A cidade turística tornou-se, portanto, um modelo. Feita para o turista como cultura espetáculo para fruição e admiração, ela deve ser limpa, estetizada, harmônica, ecológica. Feita para ser contemplada, sua imagem é enquadrada num espelho. Presa na moldura, a cidade deve eliminar suas rugas, suas manchas, seus desalinhos. O feio não se mira no espelho. Somente o belo contempla a sua imagem e se deixa fotografar para a reprodução da sua imagem. E a cultura turística é a cultura fotogênica.

A ETNIA NARCÍSICA

Nas cidades turísticas étnicas, dos vales do Itajaí-Açu e do Itapocu, seus habitantes também compõem o cenário turístico. O quadrante turístico da cidade é construído como um objeto global de saber e intervenção, mesmo sobre os habitantes. Seus corpos também são submetidos a uma norma para que se tornem códigos da germanidade. Produzidos para serem mostrados na festa, o grande acontecimento turístico, nos desfiles, nos shows folclóricos, nas bandas musicais, nas lojas, nos serviços, nas ruas, seus corpos devem se conformar aos códigos étnicos da germanidade. Povo ordeiro, trabalhador, limpo, progressista, mulheres e crianças louras, saudáveis, bem coradas. É a germanidade do povo que é prometida ao turista, com seu casario enxaimel, os gerânios nas sacadas, os jardins bem cuidados, as ruas e os sanitários muito limpos e, especialmente, moradores que ‘preservam o ethos germânico’: o trabalho, a limpeza, o capricho dos bordados, um gosto especial pela culinária e pelos quitutes, uma tradição musical.
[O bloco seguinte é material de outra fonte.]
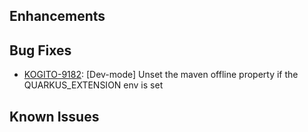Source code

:
<!-- Keep them in alphabetical order -->
## Enhancements

## Bug Fixes
- [KOGITO-9182](https://issues.redhat.com/browse/KOGITO-9182): [Dev-mode] Unset the maven offline property if the QUARKUS_EXTENSION env is set

## Known Issues

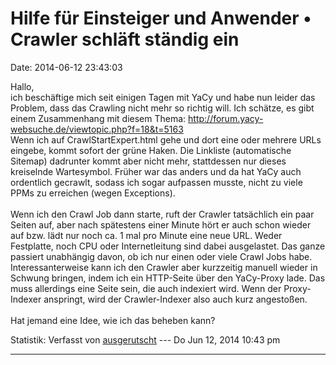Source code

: Hilfe für Einsteiger und Anwender • Crawler schläft ständig ein
===============================================================

Date: 2014-06-12 23:43:03

Hallo,\
ich beschäftige mich seit einigen Tagen mit YaCy und habe nun leider das
Problem, dass das Crawling nicht mehr so richtig will. Ich schätze, es
gibt einem Zusammenhang mit diesem Thema:
<http://forum.yacy-websuche.de/viewtopic.php?f=18&t=5163>\
Wenn ich auf CrawlStartExpert.html gehe und dort eine oder mehrere URLs
eingebe, kommt sofort der grüne Haken. Die Linkliste (automatische
Sitemap) dadrunter kommt aber nicht mehr, stattdessen nur dieses
kreiselnde Wartesymbol. Früher war das anders und da hat YaCy auch
ordentlich gecrawlt, sodass ich sogar aufpassen musste, nicht zu viele
PPMs zu erreichen (wegen Exceptions).\
\
Wenn ich den Crawl Job dann starte, ruft der Crawler tatsächlich ein
paar Seiten auf, aber nach spätestens einer Minute hört er auch schon
wieder auf bzw. lädt nur noch ca. 1 mal pro Minute eine neue URL. Weder
Festplatte, noch CPU oder Internetleitung sind dabei ausgelastet. Das
ganze passiert unabhängig davon, ob ich nur einen oder viele Crawl Jobs
habe. Interessanterweise kann ich den Crawler aber kurzzeitig manuell
wieder in Schwung bringen, indem ich ein HTTP-Seite über den YaCy-Proxy
lade. Das muss allerdings eine Seite sein, die auch indexiert wird. Wenn
der Proxy-Indexer anspringt, wird der Crawler-Indexer also auch kurz
angestoßen.\
\
Hat jemand eine Idee, wie ich das beheben kann?

Statistik: Verfasst von
[ausgerutscht](http://forum.yacy-websuche.de/memberlist.php?mode=viewprofile&u=9432)
--- Do Jun 12, 2014 10:43 pm

------------------------------------------------------------------------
A cidade, o quadrilátero da cidade fotogênica, é produzida como um objeto global, portanto. O plano de ação sobre a construção da cidade-imagem constrói também seus moradores. Estetiza-os porque, da imagem de cidade germânica, o habitante é o principal componente. Diferente de outras cidades turísticas — Paris, por exemplo, onde o turista não depara com o francês típico. É só uma multidão de turistas e uma pluralidade de idiomas. Ou, nas cidades étnicas peruanas, como Cuzco, onde índias vestidas em seus trajes típicos passeiam com lhamas para que os turistas possam tirar suas fotos. Parecem, entretanto, deslocadas no cenário da cidade, artificiais, ainda mais quando cobram pela foto um preço predeterminado. Nas cidades germânicas de Santa Catarina, tudo parece ‘natural’; tem sabor de verdade.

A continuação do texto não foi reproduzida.